SUPPLIED MATERIAL Start Marker

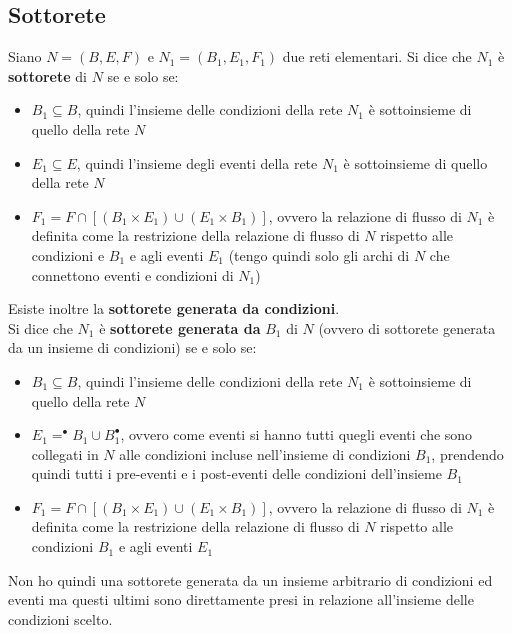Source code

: \subsection{Sottorete}
Siano $N=(B,E,F)$ e $N_1=(B_1,E_1,F_1)$ due reti elementari. Si dice che $N_1$ è \textbf{sottorete} di $N$  se e solo se: 
\begin{itemize} 
    \item $B_1\subseteq B$, quindi l'insieme delle condizioni della rete $N_1$ è sottoinsieme di quello della rete $N$ 
    \item $E_1\subseteq E$, quindi l'insieme degli eventi della rete $N_1$ è sottoinsieme di quello della rete $N$ 
    \item $F_1=F\cap[(B_1\times E_1)\cup (E_1\times B_1)]$, ovvero la relazione di flusso di $N_1$ è definita come la restrizione della relazione di flusso di $N$ rispetto alle condizioni e $B_1$ e agli eventi $E_1$ (tengo quindi solo gli archi di $N$ che connettono eventi e condizioni di $N_1$) 
\end{itemize}

Esiste inoltre la \textbf{sottorete generata da condizioni}.\\
Si dice che $N_1$ è \textbf{sottorete generata da} $B_1$ di $N$ (ovvero di sottorete generata da un insieme di condizioni)  se e solo se: 
\begin{itemize}
    \item $B_1\subseteq B$, quindi l'insieme delle condizioni della rete $N_1$ è sottoinsieme di quello della rete $N$ 
    \item $E_1=  ^\bullet B_1\cup B_1^\bullet$, ovvero come eventi si hanno tutti quegli eventi che sono collegati in $N$ alle condizioni incluse nell'insieme di condizioni $B_1$, prendendo quindi tutti i pre-eventi e i post-eventi delle condizioni dell'insieme $B_1$ 
    \item $F_1=F\cap[(B_1\times E_1)\cup (E_1\times B_1)]$, ovvero la relazione di flusso di $N_1$ è definita come la restrizione della relazione di flusso di $N$ rispetto alle condizioni $B_1$ e agli eventi $E_1$ 
\end{itemize} 
Non ho quindi una sottorete generata da un insieme arbitrario di condizioni ed eventi ma questi ultimi sono direttamente presi in relazione all'insieme delle condizioni scelto.\\

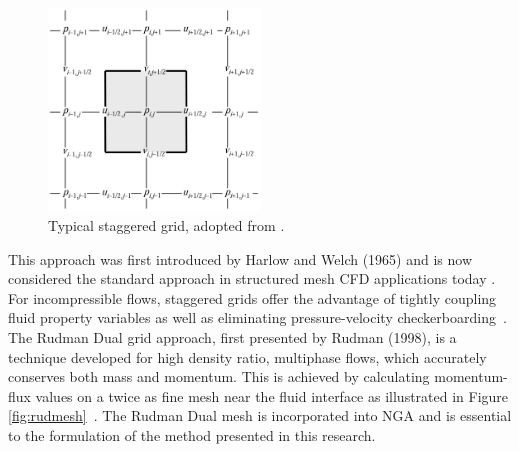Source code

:  \begin{figure}[h!]
 	\centering
 	\includegraphics[width=0.5\textwidth]{figs/StaggeredGrid}
 	\caption{Typical staggered grid, adopted from \cite{TRYG}.}
 	\label{fig:StagGrid}
 \end{figure}

\noindent This approach was first introduced by Harlow and Welch (1965) and is now considered the standard approach in structured mesh CFD applications today \cite{HARLOW1965}. For incompressible flows, staggered grids offer the advantage of tightly coupling fluid property variables as well as eliminating pressure-velocity checkerboarding~\cite{rudman}. The Rudman Dual grid approach, first presented by Rudman (1998), is a technique developed for high density ratio, multiphase flows, which accurately conserves both mass and momentum. This is achieved by calculating momentum-flux values on a twice as fine mesh near the fluid interface as illustrated in Figure \ref{fig:rudmesh}~\cite{Rudman}. The Rudman Dual mesh is incorporated into NGA and is essential to the formulation of the method presented in this research.

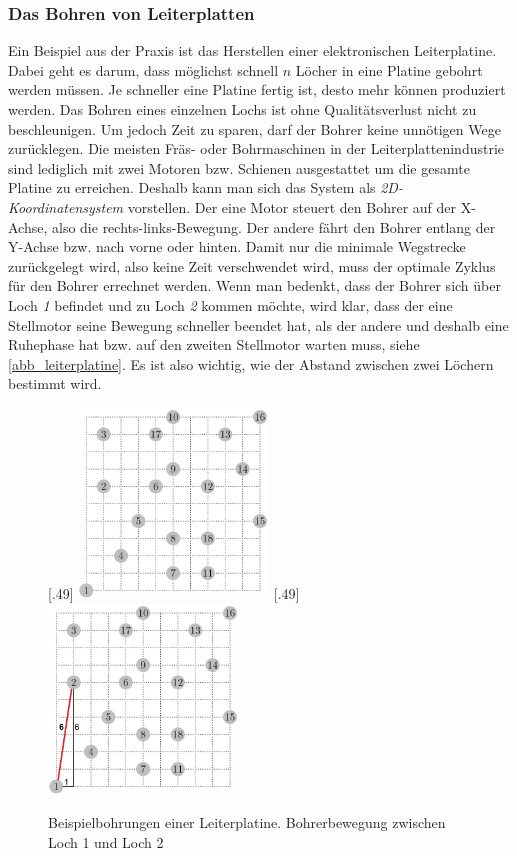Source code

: \documentclass{article}
\begin{document}
\subsubsection{Das Bohren von Leiterplatten}

Ein Beispiel aus der Praxis ist das Herstellen einer elektronischen Leiterplatine. Dabei geht es darum, dass möglichst schnell $n$ Löcher in eine Platine gebohrt werden müssen. Je schneller eine Platine fertig ist, desto mehr können produziert werden. Das Bohren eines einzelnen Lochs ist ohne Qualitätsverlust nicht zu beschleunigen. Um jedoch Zeit zu sparen, darf der Bohrer keine unnötigen Wege zurücklegen. Die meisten Fräs- oder Bohrmaschinen in der Leiterplattenindustrie sind lediglich mit zwei Motoren bzw. Schienen ausgestattet um die gesamte Platine zu erreichen. Deshalb kann man sich das System als \textit{2D-Koordinatensystem} vorstellen. Der eine Motor steuert den Bohrer auf der X-Achse, also die rechts-links-Bewegung. Der andere fährt den Bohrer entlang der Y-Achse bzw. nach vorne oder hinten. Damit nur die minimale Wegstrecke zurückgelegt wird, also keine Zeit verschwendet wird, muss der optimale Zyklus für den Bohrer errechnet werden. Wenn man bedenkt, dass der Bohrer sich über Loch \textit{1} befindet und zu Loch \textit{2} kommen möchte, wird klar, dass der eine Stellmotor seine Bewegung schneller beendet hat, als der andere und deshalb eine Ruhephase hat bzw. auf den zweiten Stellmotor warten muss, siehe \autoref{abb_leiterplatine}. Es ist also wichtig, wie der Abstand zwischen zwei Löchern bestimmt wird.

\begin{figure}[h]
	\centering
	\subcaptionbox{\label{abb_leiterplatine}}[.49\linewidth]
	{
		\includegraphics[width=0.45\textwidth]{leiterplatine.jpg}
	}
	\hfill
	\subcaptionbox{\label{abb_leiterplatine2}}[.49\linewidth]
	{
		\includegraphics[width=0.45\textwidth]{leiterplatine2.jpg}
	}
	\caption{ Beispielbohrungen einer Leiterplatine.  Bohrerbewegung zwischen Loch 1 und Loch 2}
\end{figure}
\end{document}
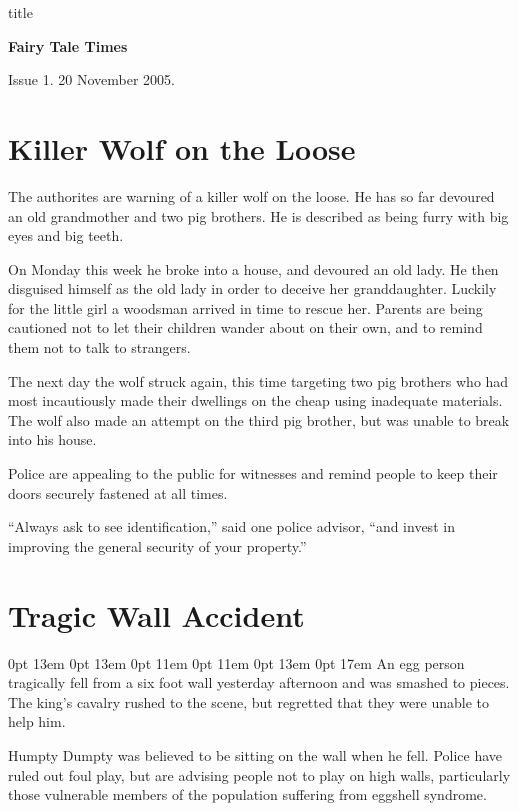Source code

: \documentclass{article}
\begin{document}
\begin{staticcontents*}{title}
\begin{center}
\bfseries\Huge
Fairy Tale Times
\end{center}
\hfill Issue 1. 20 November 2005.
\end{staticcontents*}

\section{Killer Wolf on the Loose}

The authorites are warning of a killer wolf on the
loose. He has so far devoured an old grandmother and
two pig brothers. He is described as being furry with
big eyes and big teeth.

On Monday this week he broke into a house, and devoured
an old lady. He then disguised himself as the old lady
in order to deceive her granddaughter. Luckily for the little
girl a woodsman arrived in time to rescue her. Parents are
being cautioned not to let their children wander about on
their own, and to remind them not to talk to strangers.\par
\framebreak

The next day the wolf struck again, this time targeting two
pig brothers who had most incautiously made their dwellings
on the cheap using inadequate materials. The wolf also made
an attempt on the third pig brother, but was unable to break
into his house.

Police are appealing to the public for witnesses and remind
people to keep their doors securely fastened at all times.

``Always ask to see identification,'' said one police advisor,
``and invest in improving the general security of your property.''

\framebreak
\section{Tragic Wall Accident}

{ 0pt 13em 0pt 13em 0pt 11em 0pt 11em 0pt 13em
0pt 17em
An egg person tragically fell from a six foot wall yesterday
afternoon and was smash\-ed to pieces. The king's cavalry rushed
to the scene, but regretted that they  were unable to help him.
\par}

Humpty Dumpty was believed to be sitting
on the wall when he fell. Police have ruled out foul play, but
are advising people not to play on high walls, particularly
those vulnerable members of the population suffering from
eggshell syndrome.
\end{document}
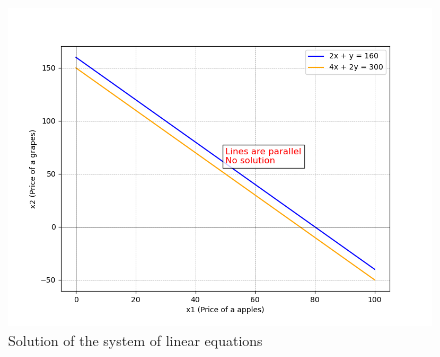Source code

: \documentclass[journal]{IEEEtran}
\begin{document}
	\begin{figure}[h!]
		\centering
		\includegraphics[width=\columnwidth]{figs/fig1.png}
		\caption{Solution of the system of linear equations}
		\label{stemplot}
	\end{figure}
	
\end{document}
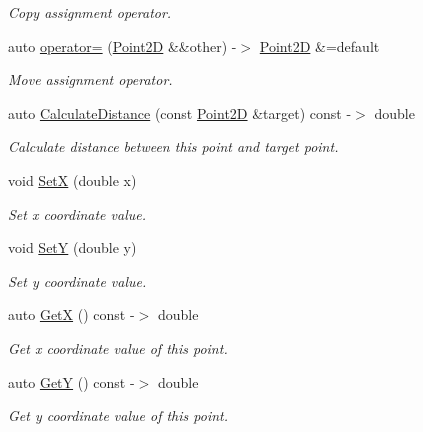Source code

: \begin{DoxyCompactItemize}
\begin{DoxyCompactList}\small\item\em Copy assignment operator. \end{DoxyCompactList}\item 
auto \hyperlink{classprogrammers_1_1geometry_1_1Point2D_ac5ceadc06a745b1189fceff65eda53b0}{operator=} (\hyperlink{classprogrammers_1_1geometry_1_1Point2D}{Point2D} \&\&other) -\/$>$ \hyperlink{classprogrammers_1_1geometry_1_1Point2D}{Point2D} \&=default
\begin{DoxyCompactList}\small\item\em Move assignment operator. \end{DoxyCompactList}\item 
auto \hyperlink{classprogrammers_1_1geometry_1_1Point2D_a724e8f68efe2a33069335a8401ecfc70}{Calculate\+Distance} (const \hyperlink{classprogrammers_1_1geometry_1_1Point2D}{Point2D} \&target) const -\/$>$ double
\begin{DoxyCompactList}\small\item\em Calculate distance between this point and target point. \end{DoxyCompactList}\item 
void \hyperlink{classprogrammers_1_1geometry_1_1Point2D_ac9bf761fd09d5c29459db2b2aa3379e1}{SetX} (double x)
\begin{DoxyCompactList}\small\item\em Set x coordinate value. \end{DoxyCompactList}\item 
void \hyperlink{classprogrammers_1_1geometry_1_1Point2D_aacd2306ed57634d39f22c41f760d95a4}{SetY} (double y)
\begin{DoxyCompactList}\small\item\em Set y coordinate value. \end{DoxyCompactList}\item 
auto \hyperlink{classprogrammers_1_1geometry_1_1Point2D_a41fbc656ae357f7fe365ed5b6eba5eb1}{GetX} () const -\/$>$ double
\begin{DoxyCompactList}\small\item\em Get x coordinate value of this point. \end{DoxyCompactList}\item 
auto \hyperlink{classprogrammers_1_1geometry_1_1Point2D_a28ade425318accb547519a066342dd47}{GetY} () const -\/$>$ double
\begin{DoxyCompactList}\small\item\em Get y coordinate value of this point. \end{DoxyCompactList}\item 

\end{DoxyCompactItemize}
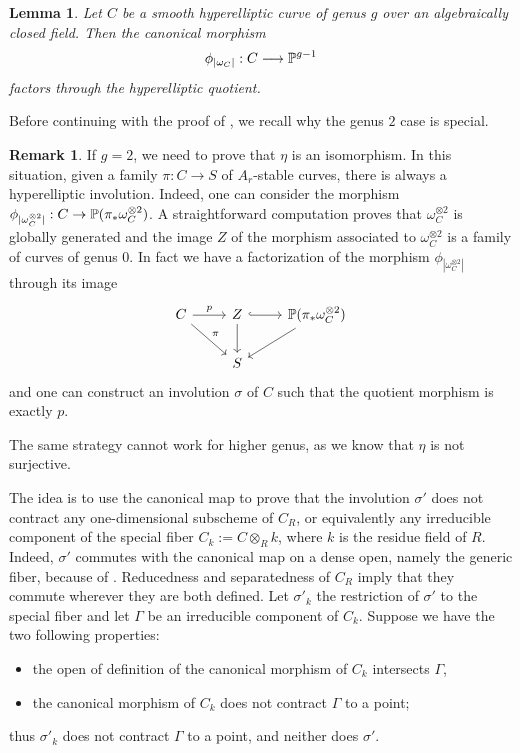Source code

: \documentclass{alggeom}
\numberwithin{equation}{section}
\numberwithin{subsection}{section}
\newtheorem{lemma}[theorem]{Lemma}
\theoremstyle{definition}
\newtheorem{remark}[theorem]{Remark}
\theoremstyle{remark}
\begin{document}
\begin{lemma}\label{lem:can-com}
	Let $C$ be a smooth hyperelliptic curve of genus $g$ over an algebraically closed field. Then the canonical morphism $$\phi_{|\omega_C|}:C\longrightarrow \PP^{g-1}$$
	factors through the hyperelliptic quotient.
\end{lemma}

Before continuing with the proof of , we recall why the genus $2$ case is special.

\begin{remark}	\label{rem:genus-2}
	If $g=2$, we need to prove that $\eta$ is an isomorphism.  In this situation, given a family $\pi:C\rightarrow S$ of $A_r$-stable curves, there is always a hyperelliptic involution. Indeed, one can consider the morphism $\phi_{|\omega_C^{\otimes 2}|}:C \rightarrow \PP(\pi_*\omega_C^{\otimes 2}) $. A straightforward computation proves that $\omega_C^{\otimes 2}$ is globally generated and the image $Z$ of the morphism associated to $\omega_C^{\otimes 2}$ is a family of curves of genus $0$. In fact we have a factorization of the morphism $\phi_{|\omega_C^{\otimes 2}|}$ through its image
	$$
	\begin{tikzcd}
	C \arrow[rd,"\pi"]  \arrow[r, "p"] & Z \arrow[d] \arrow[r, hook] & \PP(\pi_*\omega_C^{\otimes 2}) \arrow[ld]   \\
		& S              &                               
		\end{tikzcd}$$
	and one can construct an involution $\sigma$ of $C$ such that the quotient morphism is exactly $p$. 
	
	The same strategy cannot work for higher genus, as we know that $\eta$ is not surjective.  
\end{remark}

The idea is to use the canonical map to prove that the involution $\sigma'$ does not contract any one-dimensional subscheme of $C_R$, or equivalently any irreducible component of the special fiber $C_k:=C\otimes_R k$, where $k$ is the residue field of $R$. Indeed, $\sigma'$ commutes with the canonical map on a dense open, namely the generic fiber, because of . Reducedness and separatedness of $C_R$ imply that they commute wherever they are both defined. Let $\sigma'_k$ the restriction of $\sigma'$ to the special fiber and let $\Gamma$ be an irreducible component of $C_k$. Suppose we have the two following properties:
\begin{itemize}
	\item[1)] the open of definition of the canonical morphism of $C_k$ intersects $\Gamma$,
	\item[2)] the canonical morphism of $C_k$ does not contract $\Gamma$ to a point;
\end{itemize}
thus $\sigma'_k$ does not contract $\Gamma$ to a point, and neither does $\sigma'$. 
\end{document}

SUPPLIED MATERIAL End Marker

From the data above, output exactly the lines between the one containing "20 November 2005." and the one containing "people to keep", counting both of them.

\hfill Issue 1. 20 November 2005.
\end{staticcontents*}

\section{Killer Wolf on the Loose}

The authorites are warning of a killer wolf on the
loose. He has so far devoured an old grandmother and
two pig brothers. He is described as being furry with
big eyes and big teeth.

On Monday this week he broke into a house, and devoured
an old lady. He then disguised himself as the old lady
in order to deceive her granddaughter. Luckily for the little
girl a woodsman arrived in time to rescue her. Parents are
being cautioned not to let their children wander about on
their own, and to remind them not to talk to strangers.\par
\framebreak

The next day the wolf struck again, this time targeting two
pig brothers who had most incautiously made their dwellings
on the cheap using inadequate materials. The wolf also made
an attempt on the third pig brother, but was unable to break
into his house.

Police are appealing to the public for witnesses and remind
people to keep their doors securely fastened at all times.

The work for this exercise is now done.